*** MATERIALS PROVIDED ***

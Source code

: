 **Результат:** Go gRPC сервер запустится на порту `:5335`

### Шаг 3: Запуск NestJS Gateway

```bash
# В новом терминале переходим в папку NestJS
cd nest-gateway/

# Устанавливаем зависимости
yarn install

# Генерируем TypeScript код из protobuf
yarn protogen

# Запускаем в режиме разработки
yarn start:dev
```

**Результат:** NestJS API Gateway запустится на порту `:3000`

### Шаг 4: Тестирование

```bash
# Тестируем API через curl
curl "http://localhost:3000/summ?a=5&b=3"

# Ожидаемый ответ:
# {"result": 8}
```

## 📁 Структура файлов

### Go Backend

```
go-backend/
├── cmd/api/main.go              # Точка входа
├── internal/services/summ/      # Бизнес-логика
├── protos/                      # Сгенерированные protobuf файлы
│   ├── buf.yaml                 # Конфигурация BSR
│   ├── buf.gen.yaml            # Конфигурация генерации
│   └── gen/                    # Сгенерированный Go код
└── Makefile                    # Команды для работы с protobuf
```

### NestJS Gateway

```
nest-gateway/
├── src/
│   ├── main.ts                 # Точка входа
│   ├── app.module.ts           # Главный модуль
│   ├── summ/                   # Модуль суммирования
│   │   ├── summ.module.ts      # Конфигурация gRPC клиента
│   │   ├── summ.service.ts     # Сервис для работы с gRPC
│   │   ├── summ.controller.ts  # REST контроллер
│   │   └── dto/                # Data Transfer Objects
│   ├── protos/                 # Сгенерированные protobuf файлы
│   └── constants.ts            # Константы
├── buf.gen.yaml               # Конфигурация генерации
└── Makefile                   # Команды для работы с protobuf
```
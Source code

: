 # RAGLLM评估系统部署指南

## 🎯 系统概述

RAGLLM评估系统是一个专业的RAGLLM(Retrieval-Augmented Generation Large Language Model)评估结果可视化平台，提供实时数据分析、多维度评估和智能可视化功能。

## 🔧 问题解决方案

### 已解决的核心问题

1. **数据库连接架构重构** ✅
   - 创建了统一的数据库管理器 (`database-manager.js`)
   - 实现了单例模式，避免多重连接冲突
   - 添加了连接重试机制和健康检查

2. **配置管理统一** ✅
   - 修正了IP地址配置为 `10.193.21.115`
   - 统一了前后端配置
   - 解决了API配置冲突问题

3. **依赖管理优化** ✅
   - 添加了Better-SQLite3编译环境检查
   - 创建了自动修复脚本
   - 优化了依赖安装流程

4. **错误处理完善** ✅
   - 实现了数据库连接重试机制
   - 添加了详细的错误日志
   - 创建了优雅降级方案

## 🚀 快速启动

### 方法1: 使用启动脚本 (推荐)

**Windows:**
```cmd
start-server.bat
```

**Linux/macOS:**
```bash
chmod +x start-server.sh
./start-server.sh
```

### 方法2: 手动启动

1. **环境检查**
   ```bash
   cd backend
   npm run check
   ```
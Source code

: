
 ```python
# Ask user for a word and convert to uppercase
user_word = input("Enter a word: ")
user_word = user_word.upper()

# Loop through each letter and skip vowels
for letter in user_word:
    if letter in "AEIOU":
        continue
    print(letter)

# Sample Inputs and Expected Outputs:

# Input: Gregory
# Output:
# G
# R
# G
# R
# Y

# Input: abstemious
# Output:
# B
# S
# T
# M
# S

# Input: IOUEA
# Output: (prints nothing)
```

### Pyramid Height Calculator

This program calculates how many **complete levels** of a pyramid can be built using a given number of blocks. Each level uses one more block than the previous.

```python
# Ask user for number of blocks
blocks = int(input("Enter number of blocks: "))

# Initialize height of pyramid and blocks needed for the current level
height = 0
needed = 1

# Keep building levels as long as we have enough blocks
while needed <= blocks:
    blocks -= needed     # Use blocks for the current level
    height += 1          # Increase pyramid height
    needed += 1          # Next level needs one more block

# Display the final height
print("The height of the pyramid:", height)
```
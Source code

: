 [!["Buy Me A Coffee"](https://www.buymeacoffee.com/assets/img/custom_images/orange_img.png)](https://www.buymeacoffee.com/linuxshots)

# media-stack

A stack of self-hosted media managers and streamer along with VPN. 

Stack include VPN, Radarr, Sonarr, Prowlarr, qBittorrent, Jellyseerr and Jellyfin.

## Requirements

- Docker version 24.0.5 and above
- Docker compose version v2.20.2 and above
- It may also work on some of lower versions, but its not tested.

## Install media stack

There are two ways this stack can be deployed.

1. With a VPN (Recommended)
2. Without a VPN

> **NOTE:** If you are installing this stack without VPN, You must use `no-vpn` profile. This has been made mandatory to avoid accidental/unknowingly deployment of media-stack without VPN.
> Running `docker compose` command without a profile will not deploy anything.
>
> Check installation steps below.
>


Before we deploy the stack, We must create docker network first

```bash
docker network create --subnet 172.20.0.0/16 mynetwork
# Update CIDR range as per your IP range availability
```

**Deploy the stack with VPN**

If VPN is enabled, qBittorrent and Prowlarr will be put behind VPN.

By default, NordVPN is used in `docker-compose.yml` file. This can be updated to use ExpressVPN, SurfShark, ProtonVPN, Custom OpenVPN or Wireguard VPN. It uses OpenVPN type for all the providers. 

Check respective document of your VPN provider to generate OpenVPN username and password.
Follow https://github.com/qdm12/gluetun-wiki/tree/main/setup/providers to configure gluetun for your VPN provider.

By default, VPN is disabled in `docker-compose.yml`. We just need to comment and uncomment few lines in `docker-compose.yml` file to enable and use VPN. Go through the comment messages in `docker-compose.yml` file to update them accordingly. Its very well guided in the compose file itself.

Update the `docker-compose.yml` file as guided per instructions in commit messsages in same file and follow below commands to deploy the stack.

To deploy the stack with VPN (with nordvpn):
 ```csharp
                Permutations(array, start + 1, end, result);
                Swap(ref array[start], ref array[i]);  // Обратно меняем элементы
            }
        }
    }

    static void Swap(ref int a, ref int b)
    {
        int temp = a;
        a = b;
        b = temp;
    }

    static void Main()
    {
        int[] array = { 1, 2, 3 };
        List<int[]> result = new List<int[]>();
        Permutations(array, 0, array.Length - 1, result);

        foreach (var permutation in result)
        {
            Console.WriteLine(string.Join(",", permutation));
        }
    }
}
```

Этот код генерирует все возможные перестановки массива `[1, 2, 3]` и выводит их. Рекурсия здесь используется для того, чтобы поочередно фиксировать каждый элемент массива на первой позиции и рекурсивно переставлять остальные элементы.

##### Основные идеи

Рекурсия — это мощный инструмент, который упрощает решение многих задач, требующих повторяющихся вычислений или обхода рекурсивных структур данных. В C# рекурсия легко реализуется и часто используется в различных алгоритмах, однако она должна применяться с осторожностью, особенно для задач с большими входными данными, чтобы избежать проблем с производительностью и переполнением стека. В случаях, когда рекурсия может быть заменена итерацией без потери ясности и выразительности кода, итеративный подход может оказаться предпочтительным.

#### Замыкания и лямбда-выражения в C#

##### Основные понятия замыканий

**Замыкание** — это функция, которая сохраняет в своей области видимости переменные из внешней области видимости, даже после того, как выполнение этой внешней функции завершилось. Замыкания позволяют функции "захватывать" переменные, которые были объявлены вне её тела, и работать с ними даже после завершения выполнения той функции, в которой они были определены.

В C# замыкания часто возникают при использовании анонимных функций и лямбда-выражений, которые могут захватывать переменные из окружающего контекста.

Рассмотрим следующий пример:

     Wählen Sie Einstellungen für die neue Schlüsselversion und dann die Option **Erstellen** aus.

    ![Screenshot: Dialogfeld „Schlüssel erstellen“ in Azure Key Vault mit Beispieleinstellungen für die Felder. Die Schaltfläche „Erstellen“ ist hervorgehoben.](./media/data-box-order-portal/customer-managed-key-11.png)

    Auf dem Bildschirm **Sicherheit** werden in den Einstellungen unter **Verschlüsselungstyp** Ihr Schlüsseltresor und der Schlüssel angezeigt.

***

Go through the records above and copy every line with the word "yarn".

▶ OUTPUT FOR THIS EXERCISE
yarn install
yarn protogen
yarn start:dev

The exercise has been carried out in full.